Source texts of formatted documents:
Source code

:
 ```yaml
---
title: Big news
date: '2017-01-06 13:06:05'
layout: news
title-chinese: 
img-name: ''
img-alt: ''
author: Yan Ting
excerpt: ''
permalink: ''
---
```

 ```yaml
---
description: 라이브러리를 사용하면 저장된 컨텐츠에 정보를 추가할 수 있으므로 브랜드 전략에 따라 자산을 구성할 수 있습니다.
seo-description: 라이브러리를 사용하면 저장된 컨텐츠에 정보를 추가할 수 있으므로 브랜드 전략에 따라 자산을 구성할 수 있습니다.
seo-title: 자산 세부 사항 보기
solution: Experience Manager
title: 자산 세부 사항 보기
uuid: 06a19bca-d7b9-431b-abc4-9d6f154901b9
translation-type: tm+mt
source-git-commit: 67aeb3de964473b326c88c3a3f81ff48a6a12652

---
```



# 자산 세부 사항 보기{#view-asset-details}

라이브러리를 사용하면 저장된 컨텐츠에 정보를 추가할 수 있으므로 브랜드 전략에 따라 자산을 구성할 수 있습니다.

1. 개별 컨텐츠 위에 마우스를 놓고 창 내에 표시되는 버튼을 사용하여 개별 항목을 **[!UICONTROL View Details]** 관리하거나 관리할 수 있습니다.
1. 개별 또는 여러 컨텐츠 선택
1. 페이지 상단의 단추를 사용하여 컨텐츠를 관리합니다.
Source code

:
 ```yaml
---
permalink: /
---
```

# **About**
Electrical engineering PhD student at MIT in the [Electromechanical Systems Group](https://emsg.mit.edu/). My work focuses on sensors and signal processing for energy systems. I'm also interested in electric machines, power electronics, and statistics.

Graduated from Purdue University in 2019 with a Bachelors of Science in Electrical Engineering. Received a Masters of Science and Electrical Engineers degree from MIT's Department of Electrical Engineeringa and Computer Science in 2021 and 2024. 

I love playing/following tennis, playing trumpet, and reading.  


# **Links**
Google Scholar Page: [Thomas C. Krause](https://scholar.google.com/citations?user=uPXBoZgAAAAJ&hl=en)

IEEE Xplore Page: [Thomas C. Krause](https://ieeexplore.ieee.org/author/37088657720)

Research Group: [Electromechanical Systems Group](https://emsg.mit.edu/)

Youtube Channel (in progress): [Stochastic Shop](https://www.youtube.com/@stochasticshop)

◆ **WHAT THIS TASK INVOLVES**: Copy the entries above exactly, but only from the line holding "1. 페이지 상단의 단추를 사용하여 컨텐츠를 관리합니다." through the line holding "Electrical engineering PhD", both included.

◆ **RESPONSE BELOW**:
1. 페이지 상단의 단추를 사용하여 컨텐츠를 관리합니다.
Source code

:
 ```yaml
---
permalink: /
---
```

# **About**
Electrical engineering PhD student at MIT in the [Electromechanical Systems Group](https://emsg.mit.edu/). My work focuses on sensors and signal processing for energy systems. I'm also interested in electric machines, power electronics, and statistics.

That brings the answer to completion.